Detroit Lions Coach Dan Campbell Breaks Through the Noise With Authenticity

Campbell’s Straight Talk Has Inspired His Players and Captured the Nation’s Attention      

1/23/24 – – On Sunday, the Detroit Lions will play the San Francisco 49ers for the NFL’s National Football Conference Championship and a trip to the Super Bowl. The 49ers are favored by oddsmakers, but the Lions have won the hearts of fans across the country, thanks in large part to the team’s in-your-face, plain-speaking, take-no-prisoners head coach Dan Campbell.

He’s no Demosthenes, but communicators can learn a lot from Campbell’s messaging and delivery, which stand in bold contrast to the rehearsed, over-nuanced speech we’re hearing from too many corporate, academic and political leaders.

Here’s the backstory.    

At a press conference three years ago, January 21, 2021, Campbell was introduced as the Lion’s new head coach. One of the most beleaguered teams in the National Football League, the Lions had not won a championship since 1957 or a playoff game since 1991. Campbell was seen by most fans and the media as just another bad hire by the team’s owners, the Ford family.

But when Campbell stepped behind the podium, you could sense a feeling of hope in the room. Right out of central casting, Campbell is 6’5” and weighs 250 pounds. His bearded, chiseled face is punctuated by piercing eyes that glare with extraordinary intensity. You can tell that when he enters a locker room and says, “listen up,” everyone listens up.  

Displaying a high level of emotional intelligence (a critical leadership skill), he opened his remarks by making the challenge he was accepting bigger than himself.

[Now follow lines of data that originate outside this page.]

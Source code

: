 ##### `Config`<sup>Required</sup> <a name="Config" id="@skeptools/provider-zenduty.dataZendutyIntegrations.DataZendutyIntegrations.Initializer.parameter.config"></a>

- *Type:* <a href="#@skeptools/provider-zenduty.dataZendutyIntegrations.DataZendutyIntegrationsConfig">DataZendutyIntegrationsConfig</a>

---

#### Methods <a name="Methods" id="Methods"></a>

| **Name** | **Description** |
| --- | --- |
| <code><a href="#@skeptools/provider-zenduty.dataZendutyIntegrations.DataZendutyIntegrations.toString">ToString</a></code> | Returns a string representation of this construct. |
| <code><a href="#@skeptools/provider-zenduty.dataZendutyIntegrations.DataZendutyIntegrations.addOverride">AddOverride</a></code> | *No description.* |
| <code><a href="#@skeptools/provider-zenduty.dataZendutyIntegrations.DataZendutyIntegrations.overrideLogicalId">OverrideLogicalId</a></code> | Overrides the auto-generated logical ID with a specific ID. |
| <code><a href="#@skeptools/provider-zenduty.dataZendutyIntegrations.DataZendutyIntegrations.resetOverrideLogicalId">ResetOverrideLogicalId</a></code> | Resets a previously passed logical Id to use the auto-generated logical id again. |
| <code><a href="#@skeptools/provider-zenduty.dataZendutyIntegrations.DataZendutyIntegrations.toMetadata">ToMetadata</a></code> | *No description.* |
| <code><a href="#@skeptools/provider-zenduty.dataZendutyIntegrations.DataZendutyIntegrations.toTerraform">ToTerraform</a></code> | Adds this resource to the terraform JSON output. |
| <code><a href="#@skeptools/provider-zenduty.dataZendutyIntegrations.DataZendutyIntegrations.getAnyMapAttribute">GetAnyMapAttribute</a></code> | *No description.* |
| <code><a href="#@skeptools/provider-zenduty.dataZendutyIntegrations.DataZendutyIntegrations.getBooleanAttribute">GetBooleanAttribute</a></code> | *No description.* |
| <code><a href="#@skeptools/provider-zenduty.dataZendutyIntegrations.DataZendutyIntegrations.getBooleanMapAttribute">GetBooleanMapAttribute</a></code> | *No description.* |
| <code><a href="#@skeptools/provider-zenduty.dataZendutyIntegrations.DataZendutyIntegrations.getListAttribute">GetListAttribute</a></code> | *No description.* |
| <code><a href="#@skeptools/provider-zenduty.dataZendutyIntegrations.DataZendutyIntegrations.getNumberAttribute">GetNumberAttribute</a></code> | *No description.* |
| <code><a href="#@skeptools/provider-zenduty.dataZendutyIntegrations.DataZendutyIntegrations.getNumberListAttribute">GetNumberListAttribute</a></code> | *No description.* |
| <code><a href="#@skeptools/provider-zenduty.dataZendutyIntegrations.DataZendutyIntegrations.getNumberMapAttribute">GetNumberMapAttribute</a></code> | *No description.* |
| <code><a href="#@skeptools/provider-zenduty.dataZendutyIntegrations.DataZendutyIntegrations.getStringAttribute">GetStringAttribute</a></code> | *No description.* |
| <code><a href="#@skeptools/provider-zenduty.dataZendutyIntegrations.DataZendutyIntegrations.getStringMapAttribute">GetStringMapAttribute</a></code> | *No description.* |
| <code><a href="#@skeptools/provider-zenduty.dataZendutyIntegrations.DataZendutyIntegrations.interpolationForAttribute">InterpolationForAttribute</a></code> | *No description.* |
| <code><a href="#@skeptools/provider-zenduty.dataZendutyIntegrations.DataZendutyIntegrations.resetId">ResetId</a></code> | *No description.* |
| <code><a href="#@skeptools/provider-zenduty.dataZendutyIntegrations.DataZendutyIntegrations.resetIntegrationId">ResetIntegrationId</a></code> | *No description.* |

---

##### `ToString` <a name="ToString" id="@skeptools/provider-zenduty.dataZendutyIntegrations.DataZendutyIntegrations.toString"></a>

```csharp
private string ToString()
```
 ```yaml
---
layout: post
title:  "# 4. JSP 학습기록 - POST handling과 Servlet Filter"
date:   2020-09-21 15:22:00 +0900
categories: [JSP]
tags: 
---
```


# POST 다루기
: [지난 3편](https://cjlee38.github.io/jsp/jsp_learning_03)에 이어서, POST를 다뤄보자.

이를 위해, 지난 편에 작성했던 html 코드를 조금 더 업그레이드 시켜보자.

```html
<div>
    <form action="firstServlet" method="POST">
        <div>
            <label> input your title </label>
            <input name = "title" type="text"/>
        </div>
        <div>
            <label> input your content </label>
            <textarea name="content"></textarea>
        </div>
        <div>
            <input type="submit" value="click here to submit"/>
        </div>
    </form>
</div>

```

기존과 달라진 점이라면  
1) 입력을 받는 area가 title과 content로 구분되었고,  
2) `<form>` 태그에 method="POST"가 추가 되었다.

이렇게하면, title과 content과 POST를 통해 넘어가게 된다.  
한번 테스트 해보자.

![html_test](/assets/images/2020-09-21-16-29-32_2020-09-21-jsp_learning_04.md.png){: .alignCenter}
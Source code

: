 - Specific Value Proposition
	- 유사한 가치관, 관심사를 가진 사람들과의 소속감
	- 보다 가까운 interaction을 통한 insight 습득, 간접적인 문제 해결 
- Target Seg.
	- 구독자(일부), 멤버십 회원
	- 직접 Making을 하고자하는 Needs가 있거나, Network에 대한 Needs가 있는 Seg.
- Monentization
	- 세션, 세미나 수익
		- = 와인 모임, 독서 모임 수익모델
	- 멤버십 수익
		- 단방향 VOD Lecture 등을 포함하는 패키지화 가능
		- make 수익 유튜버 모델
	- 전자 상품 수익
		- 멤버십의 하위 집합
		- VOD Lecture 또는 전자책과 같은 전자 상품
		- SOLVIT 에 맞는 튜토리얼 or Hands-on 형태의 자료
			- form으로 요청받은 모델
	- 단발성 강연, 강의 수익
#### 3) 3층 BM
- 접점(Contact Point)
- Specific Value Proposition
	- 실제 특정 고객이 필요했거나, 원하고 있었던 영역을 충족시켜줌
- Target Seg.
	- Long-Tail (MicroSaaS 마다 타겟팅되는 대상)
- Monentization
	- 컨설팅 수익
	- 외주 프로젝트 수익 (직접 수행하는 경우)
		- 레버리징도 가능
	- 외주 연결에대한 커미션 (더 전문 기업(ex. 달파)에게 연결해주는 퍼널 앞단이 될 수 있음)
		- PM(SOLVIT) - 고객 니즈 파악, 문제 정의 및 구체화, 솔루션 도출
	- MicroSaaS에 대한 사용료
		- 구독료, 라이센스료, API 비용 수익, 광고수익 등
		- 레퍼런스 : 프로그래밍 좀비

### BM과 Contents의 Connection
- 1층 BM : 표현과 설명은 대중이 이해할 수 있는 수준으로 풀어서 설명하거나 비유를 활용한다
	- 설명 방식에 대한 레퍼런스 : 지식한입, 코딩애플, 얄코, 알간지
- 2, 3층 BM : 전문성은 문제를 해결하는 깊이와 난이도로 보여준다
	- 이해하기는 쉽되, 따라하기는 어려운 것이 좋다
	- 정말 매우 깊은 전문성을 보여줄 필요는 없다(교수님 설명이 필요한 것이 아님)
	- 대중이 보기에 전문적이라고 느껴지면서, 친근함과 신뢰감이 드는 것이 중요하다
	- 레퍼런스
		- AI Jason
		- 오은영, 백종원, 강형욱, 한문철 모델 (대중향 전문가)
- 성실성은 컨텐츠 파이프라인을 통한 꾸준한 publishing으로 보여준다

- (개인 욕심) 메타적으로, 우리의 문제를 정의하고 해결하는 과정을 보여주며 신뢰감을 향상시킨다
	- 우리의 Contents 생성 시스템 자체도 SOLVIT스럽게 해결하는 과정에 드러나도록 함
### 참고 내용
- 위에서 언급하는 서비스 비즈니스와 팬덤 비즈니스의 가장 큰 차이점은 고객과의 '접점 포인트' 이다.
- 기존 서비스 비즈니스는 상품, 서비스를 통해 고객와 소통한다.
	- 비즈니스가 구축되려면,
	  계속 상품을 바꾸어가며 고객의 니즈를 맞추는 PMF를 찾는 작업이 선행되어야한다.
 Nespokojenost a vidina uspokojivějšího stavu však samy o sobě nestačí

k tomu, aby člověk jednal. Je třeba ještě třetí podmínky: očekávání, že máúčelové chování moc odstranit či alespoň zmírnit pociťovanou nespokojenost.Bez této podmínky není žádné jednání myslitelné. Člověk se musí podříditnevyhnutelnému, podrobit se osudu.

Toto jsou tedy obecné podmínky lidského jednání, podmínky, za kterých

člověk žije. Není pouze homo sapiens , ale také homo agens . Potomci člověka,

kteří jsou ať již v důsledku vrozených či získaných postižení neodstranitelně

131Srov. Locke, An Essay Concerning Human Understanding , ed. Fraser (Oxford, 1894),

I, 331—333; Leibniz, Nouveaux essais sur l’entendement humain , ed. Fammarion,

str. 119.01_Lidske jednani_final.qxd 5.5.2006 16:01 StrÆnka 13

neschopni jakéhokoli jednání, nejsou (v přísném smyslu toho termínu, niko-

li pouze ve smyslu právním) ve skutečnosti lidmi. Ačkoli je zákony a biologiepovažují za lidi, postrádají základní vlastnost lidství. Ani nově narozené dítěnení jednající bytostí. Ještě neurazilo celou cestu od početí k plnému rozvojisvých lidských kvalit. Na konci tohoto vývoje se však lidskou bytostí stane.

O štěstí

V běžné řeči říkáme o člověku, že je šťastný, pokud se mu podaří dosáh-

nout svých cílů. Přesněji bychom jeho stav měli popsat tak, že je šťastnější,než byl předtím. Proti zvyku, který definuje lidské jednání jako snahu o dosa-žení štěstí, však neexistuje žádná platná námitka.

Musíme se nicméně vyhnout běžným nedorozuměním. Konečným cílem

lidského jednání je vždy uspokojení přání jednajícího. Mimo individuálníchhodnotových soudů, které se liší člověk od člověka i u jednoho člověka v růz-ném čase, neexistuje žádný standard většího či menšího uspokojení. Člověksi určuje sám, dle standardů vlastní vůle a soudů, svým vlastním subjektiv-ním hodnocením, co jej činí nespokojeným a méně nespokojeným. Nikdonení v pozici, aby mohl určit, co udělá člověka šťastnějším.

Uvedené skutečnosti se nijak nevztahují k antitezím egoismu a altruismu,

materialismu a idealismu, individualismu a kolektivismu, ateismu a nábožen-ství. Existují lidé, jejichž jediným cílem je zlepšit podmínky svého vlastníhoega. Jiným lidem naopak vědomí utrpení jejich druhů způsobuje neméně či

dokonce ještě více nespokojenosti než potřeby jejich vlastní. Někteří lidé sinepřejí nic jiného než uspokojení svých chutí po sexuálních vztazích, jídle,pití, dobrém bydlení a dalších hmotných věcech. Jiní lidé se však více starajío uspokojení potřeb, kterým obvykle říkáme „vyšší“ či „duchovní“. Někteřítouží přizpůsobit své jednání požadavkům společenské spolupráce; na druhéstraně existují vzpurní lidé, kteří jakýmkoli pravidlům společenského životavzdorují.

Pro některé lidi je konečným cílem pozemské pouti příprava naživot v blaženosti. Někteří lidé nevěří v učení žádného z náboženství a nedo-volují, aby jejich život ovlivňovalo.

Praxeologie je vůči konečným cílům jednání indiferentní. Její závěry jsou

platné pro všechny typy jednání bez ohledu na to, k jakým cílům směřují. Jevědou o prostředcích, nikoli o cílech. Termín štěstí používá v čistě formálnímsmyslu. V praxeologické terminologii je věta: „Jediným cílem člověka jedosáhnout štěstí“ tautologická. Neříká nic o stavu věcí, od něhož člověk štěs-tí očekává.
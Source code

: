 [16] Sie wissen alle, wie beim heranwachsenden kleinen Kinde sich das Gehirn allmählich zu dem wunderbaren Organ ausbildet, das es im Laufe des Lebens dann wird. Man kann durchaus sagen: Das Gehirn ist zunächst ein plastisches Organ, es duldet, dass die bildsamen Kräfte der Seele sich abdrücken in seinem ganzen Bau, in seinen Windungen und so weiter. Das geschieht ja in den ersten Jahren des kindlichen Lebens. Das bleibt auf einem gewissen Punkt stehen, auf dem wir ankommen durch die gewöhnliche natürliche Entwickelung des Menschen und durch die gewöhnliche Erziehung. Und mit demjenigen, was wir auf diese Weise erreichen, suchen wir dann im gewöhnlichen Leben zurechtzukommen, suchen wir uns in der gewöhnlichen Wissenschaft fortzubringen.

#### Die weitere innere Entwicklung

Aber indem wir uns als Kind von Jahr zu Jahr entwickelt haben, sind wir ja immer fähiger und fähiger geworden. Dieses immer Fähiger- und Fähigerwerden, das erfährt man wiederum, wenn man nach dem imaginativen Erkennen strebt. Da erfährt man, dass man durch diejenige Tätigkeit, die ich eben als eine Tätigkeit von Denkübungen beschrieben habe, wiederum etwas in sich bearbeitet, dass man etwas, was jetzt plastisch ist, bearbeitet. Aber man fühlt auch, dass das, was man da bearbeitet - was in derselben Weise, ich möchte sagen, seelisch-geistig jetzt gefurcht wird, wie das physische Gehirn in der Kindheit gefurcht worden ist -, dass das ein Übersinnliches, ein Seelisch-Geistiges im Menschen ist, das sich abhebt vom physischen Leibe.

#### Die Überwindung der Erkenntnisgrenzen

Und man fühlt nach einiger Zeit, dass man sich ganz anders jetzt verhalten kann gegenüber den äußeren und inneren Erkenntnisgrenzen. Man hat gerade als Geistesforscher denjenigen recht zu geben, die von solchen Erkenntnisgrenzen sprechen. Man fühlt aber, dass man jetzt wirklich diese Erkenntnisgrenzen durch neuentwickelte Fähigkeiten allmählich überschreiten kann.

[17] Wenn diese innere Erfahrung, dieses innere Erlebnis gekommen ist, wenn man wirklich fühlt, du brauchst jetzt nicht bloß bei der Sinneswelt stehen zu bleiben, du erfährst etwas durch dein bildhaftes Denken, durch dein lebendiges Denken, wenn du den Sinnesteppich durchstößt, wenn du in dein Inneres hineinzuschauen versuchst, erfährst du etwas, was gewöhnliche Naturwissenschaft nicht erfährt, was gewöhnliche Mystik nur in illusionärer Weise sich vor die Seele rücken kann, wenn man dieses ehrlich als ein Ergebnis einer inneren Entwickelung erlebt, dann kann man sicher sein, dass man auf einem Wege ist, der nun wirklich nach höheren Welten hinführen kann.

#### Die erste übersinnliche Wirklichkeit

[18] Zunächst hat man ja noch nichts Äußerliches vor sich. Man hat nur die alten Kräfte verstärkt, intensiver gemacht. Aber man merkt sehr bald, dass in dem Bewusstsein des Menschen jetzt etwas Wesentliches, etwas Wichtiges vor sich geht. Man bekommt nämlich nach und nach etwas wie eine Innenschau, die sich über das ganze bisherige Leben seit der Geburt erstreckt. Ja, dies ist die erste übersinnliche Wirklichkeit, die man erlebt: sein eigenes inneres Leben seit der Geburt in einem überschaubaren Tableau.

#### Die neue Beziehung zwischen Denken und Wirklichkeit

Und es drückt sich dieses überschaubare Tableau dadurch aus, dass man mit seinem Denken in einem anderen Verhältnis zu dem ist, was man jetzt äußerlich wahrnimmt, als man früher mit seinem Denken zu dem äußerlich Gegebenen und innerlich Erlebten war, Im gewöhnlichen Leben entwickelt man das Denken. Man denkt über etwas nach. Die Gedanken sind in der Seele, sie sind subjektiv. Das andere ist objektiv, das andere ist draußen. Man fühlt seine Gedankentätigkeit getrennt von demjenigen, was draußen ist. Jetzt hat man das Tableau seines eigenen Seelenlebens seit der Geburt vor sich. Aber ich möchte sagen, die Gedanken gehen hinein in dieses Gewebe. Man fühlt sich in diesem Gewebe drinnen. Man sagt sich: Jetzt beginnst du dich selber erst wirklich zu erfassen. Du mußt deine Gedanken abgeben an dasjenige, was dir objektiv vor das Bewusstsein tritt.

He likened the team’s predicament to that of its home city, Detroit. Both are determined underdogs:    

“This team is going to take on the identity of this city. This city has been down and it’s found a way to get up, it’s found a way to overcome adversity.”

Having played for the Lions from 2006 – 2008, his knowledge of and concern for Detroit were accepted as sincere. The tough, resilient city has been battling its way back from an unrivaled fall from prosperity, its population declining from 1.8 million at its peak in 1950 to fewer than 650,000 today. Campbell was going to tap into the city’s “never say die” mentality.

What he said next, without a trigger warning, broke the internet:

“We’re going to kick you in the teeth. When you punch us back, we’re going to smile at you. And when you knock us down, we’re going to get up, and on the way up, we’re going to bite a kneecap off. And we’re going to stand up, and it’s going to take two more shots to knock us down, alright, and on the way up, we’re going to take your other kneecap. And we’re going to get up and it’s going to take three shots to get us down and when we get up we’re going to take another hunk out of you.

“Before long, we’re going to be the last one standing.”  

USA Today called him a “meathead.” He was likened on social media to Fred Flintstone. Snarky observers compared his unbridled press conference comments to the pep talk given by Bluto Blutarsky (played by John Belushi) in the movie Animal House to his fraternity brothers when it looked like they were all going to be expelled from college: “Was it over when the Germans bombed Pearl Harbor? Hell no!”

But Detroiters were heartened by Campbell’s passion and commitment. So were the players. And here we are, building upon an improbable, magical 12-5 season, the Lions have already ended three decades of futility, winning two playoff games and earning a shot at the Super Bowl.

Of course, Campbell’s communications style can be over the top and is not right for everybody. Case in point; this colorful diatribe delivered last year by Campbell on the HBO series “Hard Knocks”:  

“We’ll play on grass. We’ll play on turf. We’ll go to a f***ing landfill. It doesn’t matter. Doesn’t matter if you have one ass cheek and three toes, I will beat your ass.”

Probably not the type of language or analogy a CEO or college president should use. But Campbell’s level of authenticity and unfiltered humanity (he has cried on camera after victories) has resonated with the public in the Motor City and beyond.

So, if you tune into the game on Sunday, observe the leadership style of this guy who has broken through the noise and is fighting for more than a football championship. He’s fighting for a city.

And if you’re a 49ers player, don’t forget to wear your knee pads!